Yolda düşünüyordum: Esenboğa Havaalanı'nda sis var diye, uçaklar niye, Etimesgut Havaalanı'na, ya da Mürted'e inemiyorlardı? Oralar, askeri havaalanlarıydı, ama zorunlu durumlarda sivil uçaklar için kullanılabilmeliydiler. Bir uçağın inip kalkışında asker-sivil ayrımı yapmak olur muydu? İnince araştırdım. Etimesgut büyük uçakların iniş kalkışlarına uygun değilmiş. Eee, uygun duruma getirsinler, dedim. Sonra sis var diye, Esenboğa'ya iniş-kalkış yapılamaması bu uzay çağında ayıp! Öğrendim. Esenboğa bıirinci sınıf havaalanı, Yeşilköy ikinci sınıf. Paris, Londra havaalanları ise üçüncü sınıfmış. Paris'te, Londra’da Esenboğa yoğunluğundaki siste uçaklar inip kalkabilirlermiş, alan, öyle teknik aletlerle donatılmış, Esenboğa'da bu yokmuş. İnişler, kalkışlar giderek tehlikeli duruma gelebilirmiş...

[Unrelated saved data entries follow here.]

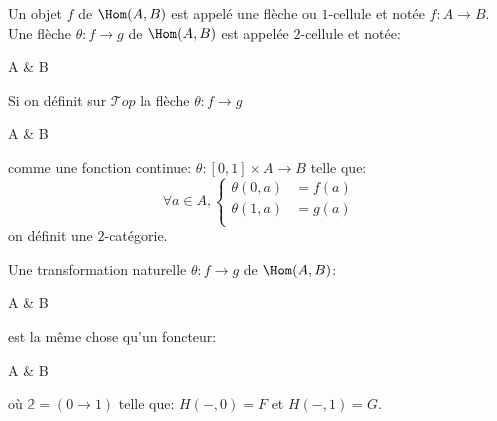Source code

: \documentclass[math, info]{cours}
\begin{document}
\begin{definition}
\begin{enumerate}
	\end{enumerate}
	Un objet $f$ de $\Hom(A, B)$ est appelé une flèche ou $1$-cellule et notée $f: A\to B$.
	Une flèche $\theta : f\to g$ de $\Hom(A, B)$ est appelée $2$-cellule et notée:
	\begin{category}[]
		A\ar[r, "f" name=A, bend left]\ar[r, "g"' name=B, bend right] & B
	\end{category}
	\label{def:2categorie}
\end{definition}

\begin{exemple} Si on définit sur $\mathcal{T}op$ la flèche $\theta: f \to g$
	\begin{category}[]
		A\ar[r, "f" name=A, bend left]\ar[r, "g"' name=B, bend right] & B
	\end{category}
	comme une fonction continue: $\theta: \left[0, 1 \right]\times A \to B$ telle que:
	\begin{equation*}
		\forall a \in A, \begin{cases}
			\theta\left(0, a \right) & = f(a) \\
			\theta\left(1, a \right) & = g(a) \\
		\end{cases}
	\end{equation*}
	on définit une $2$-catégorie.
\end{exemple}

\begin{remarque}
	Une transformation naturelle $\theta : f\to g$ de $\Hom(A, B)$:
	\begin{category}[]
		A\ar[r, "f" name=A, bend left]\ar[r, "g"' name=B, bend right] & B
	\end{category}
	est la même chose qu'un foncteur:
	\begin{category}
		A \times {} \ar[r, "H"] & B
	\end{category}
	où $\mathds{2} = \left(0 \to 1\right)$ telle que: $H\left(-, 0 \right) = F$ et $H\left(-, 1 \right) = G$.
\end{remarque}
\end{document}

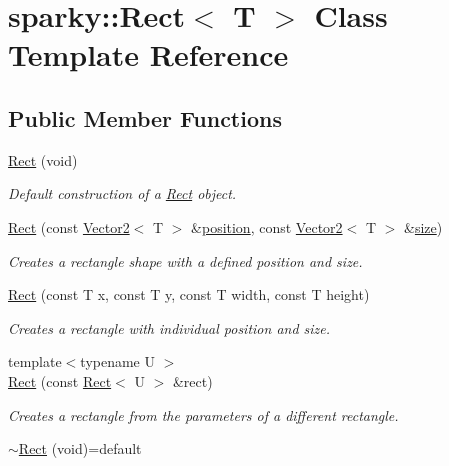 \hypertarget{classsparky_1_1_rect}{}\section{sparky\+:\+:Rect$<$ T $>$ Class Template Reference}
\label{classsparky_1_1_rect}
\subsection*{Public Member Functions}
\begin{DoxyCompactItemize}
\item 
\hyperlink{classsparky_1_1_rect_aaeb2ea225e3384e91174f5bc62e23f1e}{Rect} (void)
\begin{DoxyCompactList}\small\item\em Default construction of a \hyperlink{classsparky_1_1_rect}{Rect} object. \end{DoxyCompactList}\item 
\hyperlink{classsparky_1_1_rect_a125e1372a46f52bfba5fb67e10f98d32}{Rect} (const \hyperlink{classsparky_1_1_vector2}{Vector2}$<$ T $>$ \&\hyperlink{classsparky_1_1_rect_ab7d75c2c9b62522781d2b00cbbfe4472}{position}, const \hyperlink{classsparky_1_1_vector2}{Vector2}$<$ T $>$ \&\hyperlink{classsparky_1_1_rect_af70e69b176201d24d1883e1f5094c89a}{size})
\begin{DoxyCompactList}\small\item\em Creates a rectangle shape with a defined position and size. \end{DoxyCompactList}\item 
\hyperlink{classsparky_1_1_rect_a23cbea4c17a715d364ebce48f268abb6}{Rect} (const T x, const T y, const T width, const T height)
\begin{DoxyCompactList}\small\item\em Creates a rectangle with individual position and size. \end{DoxyCompactList}\item 
{\footnotesize template$<$typename U $>$ }\\\hyperlink{classsparky_1_1_rect_a233b31e4a38d7c3ae7ed707116a5c1d4}{Rect} (const \hyperlink{classsparky_1_1_rect}{Rect}$<$ U $>$ \&rect)
\begin{DoxyCompactList}\small\item\em Creates a rectangle from the parameters of a different rectangle. \end{DoxyCompactList}\item 
\hyperlink{classsparky_1_1_rect_adcbc933d37a23224bb6bb6e2c8793ead}{$\sim$\+Rect} (void)=default\hypertarget{classsparky_1_1_rect_adcbc933d37a23224bb6bb6e2c8793ead}{}\label{classsparky_1_1_rect_adcbc933d37a23224bb6bb6e2c8793ead}


\end{DoxyCompactItemize}
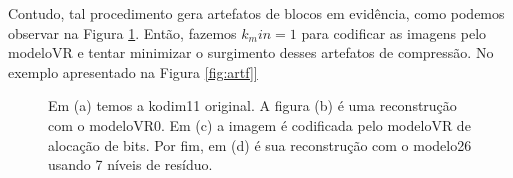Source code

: Contudo, tal procedimento gera artefatos de blocos em evidência, como podemos observar na Figura \ref{fig:artf}. Então, fazemos $k_min=1$ para codificar as imagens pelo modeloVR e tentar minimizar o surgimento desses artefatos de compressão.   
No exemplo apresentado na Figura \ref{fig:artf]}

\begin{figure}
	
	\hfill
	
	\hfill
	\label{fig:artf}
	\caption[Surgimento de artefatos de blocos em modelos baseados em alocação de bits.]{Em (a) temos a kodim11 original. A figura (b) é uma reconstrução com o modeloVR0. Em (c) a imagem é codificada pelo modeloVR de alocação de bits. Por fim, em (d) é sua reconstrução com o modelo26 usando 7 níveis de resíduo.}
	
\end{figure}

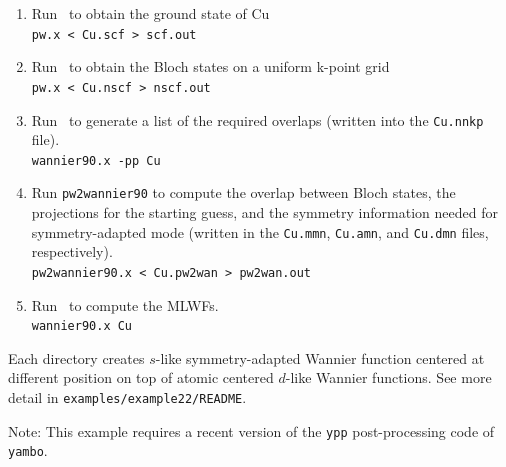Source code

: \documentclass[a4paper,11pt,twoside]{article}
\begin{document}
\begin{enumerate}
\item Run \pwscf\ to obtain the ground state of Cu\\
{\tt pw.x < Cu.scf > scf.out}

\item Run \pwscf\ to obtain the Bloch states on a uniform k-point grid\\
{\tt pw.x < Cu.nscf > nscf.out}

\item Run \wannier\ to generate a list of the required overlaps (written
  into the {\tt Cu.nnkp} file).\\ 
{\tt wannier90.x -pp Cu}

\item Run {\tt pw2wannier90} to compute the overlap between Bloch
  states, the projections for the starting guess, and the symmetry information needed for symmetry-adapted mode (written in the
  {\tt Cu.mmn}, {\tt Cu.amn}, and {\tt Cu.dmn} files, respectively).\\  
{\tt pw2wannier90.x < Cu.pw2wan > pw2wan.out}

\item Run \wannier\ to compute the MLWFs.\\
{\tt wannier90.x Cu}
\end{enumerate}

Each directory creates $s$-like symmetry-adapted Wannier function centered at different position on top of atomic centered $d$-like Wannier functions. 
See more detail in {\tt examples/example22/README}. 



Note: This example requires a recent version of the {\tt ypp} post-processing code of {\tt yambo}.
\end{document}
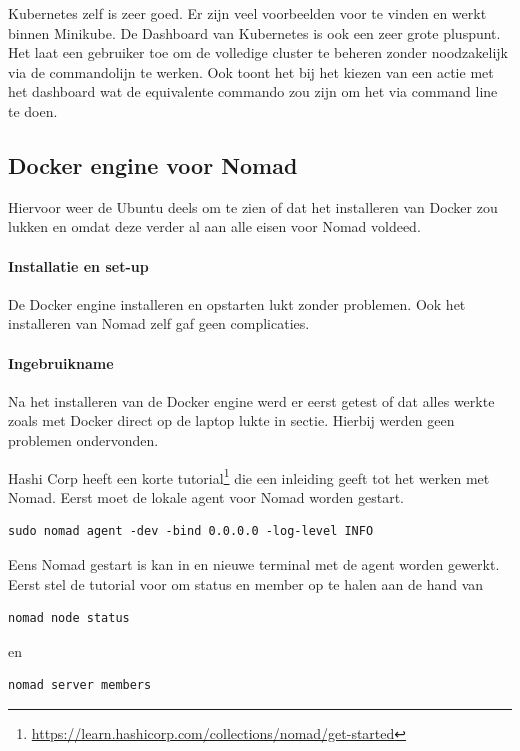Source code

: Kubernetes zelf is zeer goed. Er zijn veel voorbeelden voor te vinden en werkt binnen Minikube. De Dashboard van Kubernetes is ook een zeer grote pluspunt. Het laat een gebruiker toe om de volledige cluster te beheren zonder noodzakelijk via de commandolijn te werken. Ook toont het bij het kiezen van een actie met het dashboard wat de equivalente commando zou zijn om het via command line te doen.


\subsection{Docker engine voor Nomad}
Hiervoor weer de Ubuntu deels om te zien of dat het installeren van Docker zou lukken en omdat deze verder al aan alle eisen voor Nomad voldeed.
\paragraph{Installatie en set-up}
De Docker engine installeren en opstarten lukt zonder problemen. Ook het installeren van Nomad zelf gaf geen complicaties.
\paragraph{Ingebruikname}
Na het installeren van de Docker engine werd er eerst getest of dat alles werkte zoals met Docker direct op de laptop lukte in sectie. Hierbij werden geen problemen ondervonden.

Hashi Corp heeft een korte tutorial\footnote{\url{https://learn.hashicorp.com/collections/nomad/get-started}} die een inleiding geeft tot het werken met Nomad. Eerst moet de lokale agent voor Nomad worden gestart.
\begin{verbatim}
sudo nomad agent -dev -bind 0.0.0.0 -log-level INFO
\end{verbatim}
Eens Nomad gestart is kan in en nieuwe terminal met de agent worden gewerkt. Eerst stel de tutorial voor om status en member op te halen aan de hand van
\begin{verbatim}
nomad node status
\end{verbatim}
en
\begin{verbatim}
nomad server members
\end{verbatim}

Yalnız aygıt, alet konusu değilmiş sorun. Personel de, çalışanlar da harcanıyormuş giderek. Giden teknik elemanların yerlerine, yenileri gelemediği gibi, öbür kuruluşlarda yoğunlaşan "kadrolaşma" burada da varmış! Ne kadrolaşması bu? Yazık değil mi bu ülkeye? Bu insanlara? İnsan canının söz konusu olduğu yerler buralar. Buralarda "kadrolaşma" olur mu?